Candidate point mutations were introduced into the Synechocystis LT genome employing a modified version of our established single-vector-based, marker-less gene replacement strategy62. The complete ORF of interest (5’ CDS+ 3’ CDS) and a second copy of the 3’ CDS were cloned into a non-replicative plasmid on either side of the double-selection cassette (DSC)62. SNPs were introduced by Q5 site-directed mutagenesis. The endogenous genomic ORF was replaced with the mutated ORF by homologous recombination upon positive selection on kanamycin (KanR; nptI), and the original gene structure was re-established by removal of the DSC by intra-chromosomal homologous recombination upon negative selection on sucrose (SucrS; sacB).
Extended Data Fig. 2 Growth curves for mutant and control strains at 50, 700 and 1200 μmol photons m-2 s-1 and HL tolerance at 2000 μmol photons m-2 s-1.
a, Growth of Synechocystis strains over the course of 7 days post inoculation was measured as apparent optical density at λ=720 nm (OD720nm). LT, our laboratory-adapted Synechocystis PCC6803 strain; WT, the original motile Synechocystis PCC6803 strain obtained from the Pasteur Collection; #1, NdhF1F124L; #2, EF-G2R461C; #12, NdhF1F124L EF-G2R461C. Note that cultures were inoculated to reach an OD730nm = 0.05, and that cultivation of strains in Multi-Cultivator OD-1000 devices and direct measurement with the in-built system leads to underestimation of the actual OD720nm if actual values exceed ~0.5. b, Duplication times during the exponential phase of growth curves shown in (a). Duplication time data was inferred from growth curve slopes over eight hours starting at OD = 0.1 (that is after the first full duplication of culture OD). c, HL tolerance at 2000 μmol photons m-2 s-1 of NdhF1F124L, EF-G2R461C, NdhF1F124L EF-G2R461C cells, LT and WT strains, analysed as in Fig. 5. Data are derived from six replicates (two biological replicates of three independent clones per genotype). Error bars indicated SDs from respective average values. Crosses in boxplots indicate average values, letters signify statistically significant differences with p ≤ 0.05 according to post-hoc Bonferroni-Holm simultaneous comparison of all measurements after significant among-group differences were detected by one-factorial ANOVA (two-sided).

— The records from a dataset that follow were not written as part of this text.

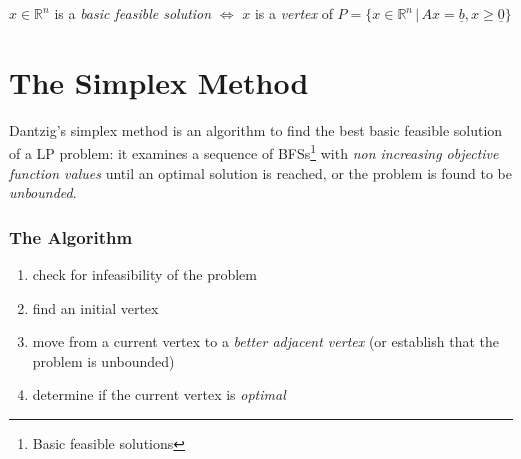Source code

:             \begin{theorem}
                $x \in \mathbb{R}^n$ is a \textit{basic feasible solution} $\Leftrightarrow$ $x$ is a \textit{vertex} of $P = \{x \in \mathbb{R}^n \,\vert\, Ax = \underline{b}, x \geq \underline{0}\}$
            \end{theorem}

    \section{The Simplex Method}
        Dantzig's simplex method is an algorithm to find the best basic feasible solution of a LP problem:
        it examines a sequence of BFSs\footnote{Basic feasible solutions} with \textit{non increasing objective function values} until an optimal solution is reached, or the problem is found to be \textit{unbounded}.

        \subsubsection{The Algorithm}
            \begin{enumerate}
                \item check for infeasibility of the problem
                \item find an initial vertex
                \item move from a current vertex to a \textit{better adjacent vertex} (or establish that the problem is unbounded)
                \item determine if the current vertex is \textit{optimal}
            \end{enumerate}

Extended Data Fig. 3 Cell culture absorbance spectra.
Absorbance spectra shown are averages of six biological replicates of Synechocystis cultures 7 days post inoculation. Data have been baseline-corrected, such that absorbance at 750 nm equals 0, and were used to estimate phycocyanin-to-chlorophyll a (PC/Chl) molar ratios70.

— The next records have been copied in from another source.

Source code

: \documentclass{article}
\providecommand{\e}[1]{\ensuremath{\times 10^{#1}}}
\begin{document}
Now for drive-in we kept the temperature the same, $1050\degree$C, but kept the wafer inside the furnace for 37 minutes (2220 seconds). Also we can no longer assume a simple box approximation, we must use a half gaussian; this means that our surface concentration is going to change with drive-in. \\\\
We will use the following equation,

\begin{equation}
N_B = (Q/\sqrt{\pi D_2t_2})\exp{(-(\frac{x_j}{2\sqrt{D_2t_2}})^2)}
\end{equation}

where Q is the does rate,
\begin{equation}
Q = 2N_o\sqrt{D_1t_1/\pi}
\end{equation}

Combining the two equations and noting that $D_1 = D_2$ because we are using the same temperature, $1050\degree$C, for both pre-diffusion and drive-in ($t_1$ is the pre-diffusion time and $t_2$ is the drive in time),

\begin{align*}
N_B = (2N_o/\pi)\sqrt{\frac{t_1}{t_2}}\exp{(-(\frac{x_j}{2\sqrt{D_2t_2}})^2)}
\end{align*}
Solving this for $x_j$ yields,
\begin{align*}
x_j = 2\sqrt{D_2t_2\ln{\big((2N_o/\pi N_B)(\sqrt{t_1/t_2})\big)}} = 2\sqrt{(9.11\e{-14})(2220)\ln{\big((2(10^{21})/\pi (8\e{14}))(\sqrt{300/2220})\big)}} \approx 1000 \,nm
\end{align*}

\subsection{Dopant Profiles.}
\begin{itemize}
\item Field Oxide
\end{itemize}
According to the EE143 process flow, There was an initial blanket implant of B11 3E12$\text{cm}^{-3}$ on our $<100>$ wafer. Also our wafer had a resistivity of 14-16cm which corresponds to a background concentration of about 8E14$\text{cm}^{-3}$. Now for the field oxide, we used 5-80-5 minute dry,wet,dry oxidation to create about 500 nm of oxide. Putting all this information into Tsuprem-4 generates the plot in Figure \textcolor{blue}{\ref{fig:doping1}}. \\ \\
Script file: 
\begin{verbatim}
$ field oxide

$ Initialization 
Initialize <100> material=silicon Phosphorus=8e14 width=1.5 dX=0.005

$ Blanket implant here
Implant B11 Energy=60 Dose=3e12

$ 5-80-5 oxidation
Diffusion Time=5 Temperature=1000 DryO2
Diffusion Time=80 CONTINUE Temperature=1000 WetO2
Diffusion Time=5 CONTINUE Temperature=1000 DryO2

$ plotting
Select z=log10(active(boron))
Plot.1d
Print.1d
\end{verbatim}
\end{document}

Extended Data Fig. 4 Low temperature (77 K) fluorescence spectra.
a, 77 K fluorescence emission spectra upon excitation at 435 nm. b, 77 K fluorescence emission spectra upon excitation at 600 nm. With the exception of the data for LT at 700 μmol photons m-2 s-1 (for which n = 4), all spectra shown are averages of six biological replicates of Synechocystis cultures measured 7 days post inoculation. Data has been baseline corrected for emission at 600 nm (a) and 620 nm (b), and normalized to input culture OD730nm, respectively. Spectra were corrected for dark-signal (dark-offset ON) and the blank value (BG11 medium prior to inoculation) was subtracted.
Extended Data Fig. 5 HL tolerance and motility of the original Synechocystis sp. PCC6803 strain.

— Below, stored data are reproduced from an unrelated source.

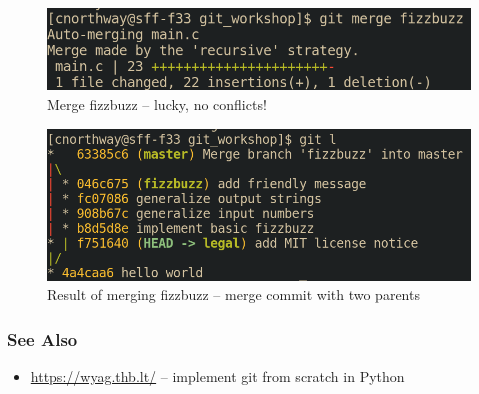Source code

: \documentclass{beamer} \usetheme{Madrid}
\begin{document}
\begin{frame}
    \begin{figure}
        \includegraphics[height=\textwidth-2cm]{ex_imgs/7.png}
        \caption{Merge fizzbuzz -- lucky, no conflicts!}
    \end{figure}
\end{frame}
\begin{frame}
    \begin{figure}
        \includegraphics[height=\textwidth-2cm]{ex_imgs/8.png}
        \caption{Result of merging fizzbuzz -- merge commit with two parents}
    \end{figure}
\end{frame}

\begin{frame}
    \frametitle{See Also}
    \begin{itemize}
        \item \url{https://wyag.thb.lt/} -- implement git from scratch in Python
    \end{itemize}
\end{frame}
\end{document}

Time course of the growth of the original (motile) Synechocystis sp PCC6803 strain at 2000 µmol photons m-2 s-1 and 23 °C over 7 days, after inoculation at OD730nm = 0.05. The white arrowheads indicate the initial level of the liquid culture; the dashed outline indicates an area of reduced light exposure owing to the absence of LEDs in the cultivator design. Note that the motile cells migrate out of the liquid medium and only begin to return at 6 days post inoculation (dpi). This observation indicates that this strain requires an extended period of acclimation before it can cope with such high light intensities.
Supplementary information
Supplementary Information
Supplementary Tables 1 and 2.
Supplementary Data 1
Processed sequencing data output with identified potentially HL-adaptive mutations categorized by types, frequencies and occurrences in epistatic series and haplotypes.
Supplementary Data 2
Sequencing data SNP analysis output—all candidate SNPs identified in the HL ALE experiment.
Source data
Source Data Fig. 2
Dry mass raw data and statistical analyses for ALE final batch cultures.
Source Data Fig. 3
FluorCam raw data for ALE isolated clones.
Source Data Fig. 5
OD, dry mass, pigment raw data and statistical analyses for ALE reconstituted point mutants.
Source Data Fig. 6
77 K fluorescence and immunoblot raw data and statistical analyses for ALE reconstituted point mutants.
Source Data Fig. 7
Chlorophyll fluorescence, oxygen evolution, P700 redox kinetics raw data and statistical analyses for ALE reconstituted point mutants.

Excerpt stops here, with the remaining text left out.